BFM: Is this something that Feeding America is making an effort to change?
SH: Yes. I believe that they are continually trying to expand their programs to get fresh produce into the hands of those who need it most. Even at the food bank, you’re able to request things you really want. So you kind of get a grocery list of your needs, and in addition you get a whole bag of fruit or some sort of produce that is avail- able. Every so often there will be a whole pallet of, say, strawberries that were going to go bad at the grocery store so they donate them and we’re able to give out huge flats of whatever the produce is.
BFM: So, what’s in the future for Samantha Harris?

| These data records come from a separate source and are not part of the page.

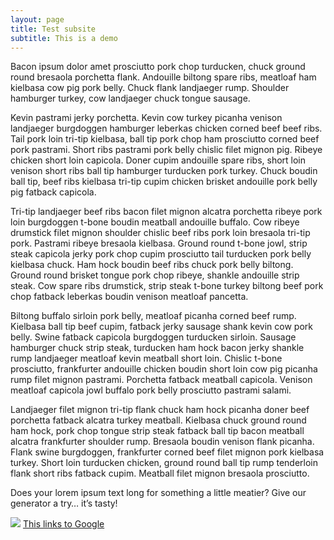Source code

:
 ```yaml
---
layout: page
title: Test subsite
subtitle: This is a demo
---
```


Bacon ipsum dolor amet prosciutto pork chop turducken, chuck ground round bresaola porchetta flank. Andouille biltong spare ribs, meatloaf ham kielbasa cow pig pork belly. Chuck flank landjaeger rump. Shoulder hamburger turkey, cow landjaeger chuck tongue sausage.

Kevin pastrami jerky porchetta. Kevin cow turkey picanha venison landjaeger burgdoggen hamburger leberkas chicken corned beef beef ribs. Tail pork loin tri-tip kielbasa, ball tip pork chop ham prosciutto corned beef pork pastrami. Short ribs pastrami pork belly chislic filet mignon pig. Ribeye chicken short loin capicola. Doner cupim andouille spare ribs, short loin venison short ribs ball tip hamburger turducken pork turkey. Chuck boudin ball tip, beef ribs kielbasa tri-tip cupim chicken brisket andouille pork belly pig fatback capicola.

Tri-tip landjaeger beef ribs bacon filet mignon alcatra porchetta ribeye pork loin burgdoggen t-bone boudin meatball andouille buffalo. Cow ribeye drumstick filet mignon shoulder chislic beef ribs pork loin bresaola tri-tip pork. Pastrami ribeye bresaola kielbasa. Ground round t-bone jowl, strip steak capicola jerky pork chop cupim prosciutto tail turducken pork belly kielbasa chuck. Ham hock boudin beef ribs chuck pork belly biltong. Ground round brisket tongue pork chop ribeye, shankle andouille strip steak. Cow spare ribs drumstick, strip steak t-bone turkey biltong beef pork chop fatback leberkas boudin venison meatloaf pancetta.

Biltong buffalo sirloin pork belly, meatloaf picanha corned beef rump. Kielbasa ball tip beef cupim, fatback jerky sausage shank kevin cow pork belly. Swine fatback capicola burgdoggen turducken sirloin. Sausage hamburger chuck strip steak, turducken ham hock bacon jerky shankle rump landjaeger meatloaf kevin meatball short loin. Chislic t-bone prosciutto, frankfurter andouille chicken boudin short loin cow pig picanha rump filet mignon pastrami. Porchetta fatback meatball capicola. Venison meatloaf capicola jowl buffalo pork belly prosciutto pastrami salami.

Landjaeger filet mignon tri-tip flank chuck ham hock picanha doner beef porchetta fatback alcatra turkey meatball. Kielbasa chuck ground round ham hock, pork chop tongue strip steak fatback ball tip bacon meatball alcatra frankfurter shoulder rump. Bresaola boudin venison flank picanha. Flank swine burgdoggen, frankfurter corned beef filet mignon pork kielbasa turkey. Short loin turducken chicken, ground round ball tip rump tenderloin flank short ribs fatback cupim. Meatball filet mignon bresaola prosciutto.

Does your lorem ipsum text long for something a little meatier? Give our generator a try… it’s tasty!

![](https://baconipsum.com/wp-content/themes/baconipsum-custom-theme-v2/images/bacon-ipsum-banner1.jpg)
[This links to Google](https://www.google.com)
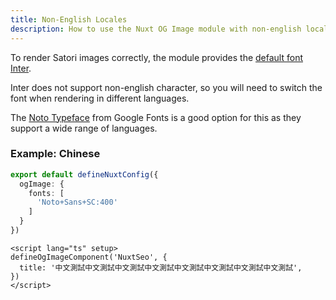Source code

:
 ```yaml
---
title: Non-English Locales
description: How to use the Nuxt OG Image module with non-english locales.
---
```


To render Satori images correctly, the module provides the [default font Inter](/og-image/guides/custom-fonts).

Inter does not support non-english character, so you will need to switch the font when rendering
in different languages.

The [Noto Typeface](https://fonts.google.com/noto) from Google Fonts is a good option for this as they support a wide range of languages.

### Example: Chinese

```ts
export default defineNuxtConfig({
  ogImage: {
    fonts: [
      'Noto+Sans+SC:400'
    ]
  }
})
```

```vue
<script lang="ts" setup>
defineOgImageComponent('NuxtSeo', {
  title: '中文測試中文測試中文測試中文測試中文測試中文測試中文測試中文測試',
})
</script>
```
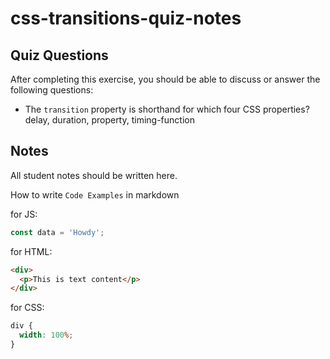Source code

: # css-transitions-quiz-notes

## Quiz Questions

After completing this exercise, you should be able to discuss or answer the following questions:

- The `transition` property is shorthand for which four CSS properties?
  delay, duration, property, timing-function

## Notes

All student notes should be written here.

How to write `Code Examples` in markdown

for JS:

```javascript
const data = 'Howdy';
```

for HTML:

```html
<div>
  <p>This is text content</p>
</div>
```

for CSS:

```css
div {
  width: 100%;
}
```

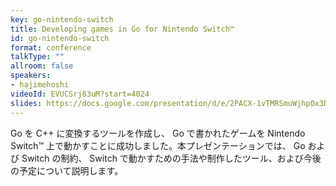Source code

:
 ```yaml
---
key: go-nintendo-switch
title: Developing games in Go for Nintendo Switch™
id: go-nintendo-switch
format: conference
talkType: ""
allroom: false
speakers:
- hajimehoshi
videoId: EVUCSrj83uM?start=4024
slides: https://docs.google.com/presentation/d/e/2PACX-1vTMRSmuWjhpOx3DIgetfi72jcOGvlqPU5z0Nps24YN6dxaBbu4dWm0FXS2f--D4G2b1aAvTmfqNA2IG/pub?start=false&loop=false&delayms=3000#slide=id.p
---
```

Go を C++ に変換するツールを作成し、 Go で書かれたゲームを Nintendo Switch™ 上で動かすことに成功しました。本プレゼンテーションでは、 Go および Switch の制約、 Switch で動かすための手法や制作したツール、および今後の予定について説明します。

SH: Continuing my work with Feeding America, which I plan on lasting for a long time to come, and expanding in the fitness and health space. It’s very nice to be so passionate about something and find that I can help people discover their best body. I think there is this perspective that you must be a size two or four, or whatever ever it is for a woman or man, and that’s what Hollywood says is best for your body. It’s not about that; it’s about what’s best for you and finding your best body or shape. That might be a different size or a different number on the scale than you think it should be, but once you find it there’s this intense bliss.